Flares In Long And Short Gamma Ray Bursts

TL;DR

This paper demonstrates that the cannonball (CB) model effectively explains the similarities and origins of flares in long and short gamma-ray bursts, linking prompt emission, afterglows, and optical flares through common mechanisms.

Contribution

It shows that the CB model's master formulae can accurately reproduce the lightcurves and spectral evolution of X-ray and optical flares in GRBs and SHBs, unifying their understanding.

Findings

CB model reproduces X-ray flare lightcurves and spectra

Flares originate from mass accretion episodes and CB ejections

Optical flares result from CB collisions with surrounding material

Abstract

The many similarities between the prompt emission pulses in gamma ray bursts (GRBs) and X-ray flares during the fast decay and afterglow phases of GRBs suggest a common origin. In the cannonball (CB) model of GRBs, this common origin is mass accretion episodes of fall-back matter on a newly born compact object. The prompt emission pulses are produced by a bipolar jet of highly relativistic plasmoids (CBs) ejected in the early, major episodes of mass accretion. As the accretion material is consumed, one may expect the engine's activity to weaken. X-ray flares ending the prompt emission and during the afterglow phase are produced in such delayed episodes of mass accretion. The common engine, environment and radiation mechanisms (inverse Compton scattering and synchrotron radiation) produce their observed similarities.
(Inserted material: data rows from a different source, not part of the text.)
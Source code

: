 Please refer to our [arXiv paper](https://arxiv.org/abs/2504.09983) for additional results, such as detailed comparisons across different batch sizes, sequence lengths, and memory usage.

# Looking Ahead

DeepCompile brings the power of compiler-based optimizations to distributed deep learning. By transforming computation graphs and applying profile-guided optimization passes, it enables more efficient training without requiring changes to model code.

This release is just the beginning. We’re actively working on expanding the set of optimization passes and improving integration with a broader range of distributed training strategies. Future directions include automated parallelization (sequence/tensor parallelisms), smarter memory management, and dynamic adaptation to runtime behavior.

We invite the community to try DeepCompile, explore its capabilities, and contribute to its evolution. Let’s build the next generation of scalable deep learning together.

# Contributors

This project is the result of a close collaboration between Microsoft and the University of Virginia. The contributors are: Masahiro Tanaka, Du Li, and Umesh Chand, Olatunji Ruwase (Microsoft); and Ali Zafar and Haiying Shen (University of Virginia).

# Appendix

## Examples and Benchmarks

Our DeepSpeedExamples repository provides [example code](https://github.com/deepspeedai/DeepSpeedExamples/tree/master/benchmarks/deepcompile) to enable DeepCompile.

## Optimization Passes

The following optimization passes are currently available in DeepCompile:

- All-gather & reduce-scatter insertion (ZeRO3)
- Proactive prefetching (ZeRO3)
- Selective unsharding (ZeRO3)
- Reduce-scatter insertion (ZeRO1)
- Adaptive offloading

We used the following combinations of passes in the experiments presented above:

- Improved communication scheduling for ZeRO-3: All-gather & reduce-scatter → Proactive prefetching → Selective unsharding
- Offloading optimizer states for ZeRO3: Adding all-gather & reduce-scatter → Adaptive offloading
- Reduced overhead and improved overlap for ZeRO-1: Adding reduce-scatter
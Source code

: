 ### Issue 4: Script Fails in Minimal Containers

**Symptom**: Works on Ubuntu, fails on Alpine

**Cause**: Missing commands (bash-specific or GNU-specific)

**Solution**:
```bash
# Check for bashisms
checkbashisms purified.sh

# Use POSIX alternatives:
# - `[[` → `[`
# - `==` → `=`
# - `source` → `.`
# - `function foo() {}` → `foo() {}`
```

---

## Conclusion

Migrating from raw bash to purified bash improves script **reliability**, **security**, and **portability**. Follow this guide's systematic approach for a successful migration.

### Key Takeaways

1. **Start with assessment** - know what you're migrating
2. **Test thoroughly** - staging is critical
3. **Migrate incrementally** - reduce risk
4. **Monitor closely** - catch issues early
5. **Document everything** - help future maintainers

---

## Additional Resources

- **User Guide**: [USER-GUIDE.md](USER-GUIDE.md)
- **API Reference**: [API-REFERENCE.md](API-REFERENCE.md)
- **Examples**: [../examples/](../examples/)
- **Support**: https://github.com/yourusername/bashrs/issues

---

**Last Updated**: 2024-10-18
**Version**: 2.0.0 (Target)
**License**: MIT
Flares in both long GRBs and short hard gamma ray bursts (SHBs) can also be produced by bipolar ejections of CBs following a phase transition in compact objects due to loss of angular momentum and/or cooling. Optical flares, however, are mostly produced in collisions of CBs with massive stellar winds/ejecta or with density bumps along their path. In this paper we show that the master formulae of the CB model of GRBs and SHBs, which reproduce very well their prompt emission pulses and their smooth afterglows, seem to reproduce also very well the lightcurves and spectral evolution of the prominent X-ray and optical flares that are well sampled.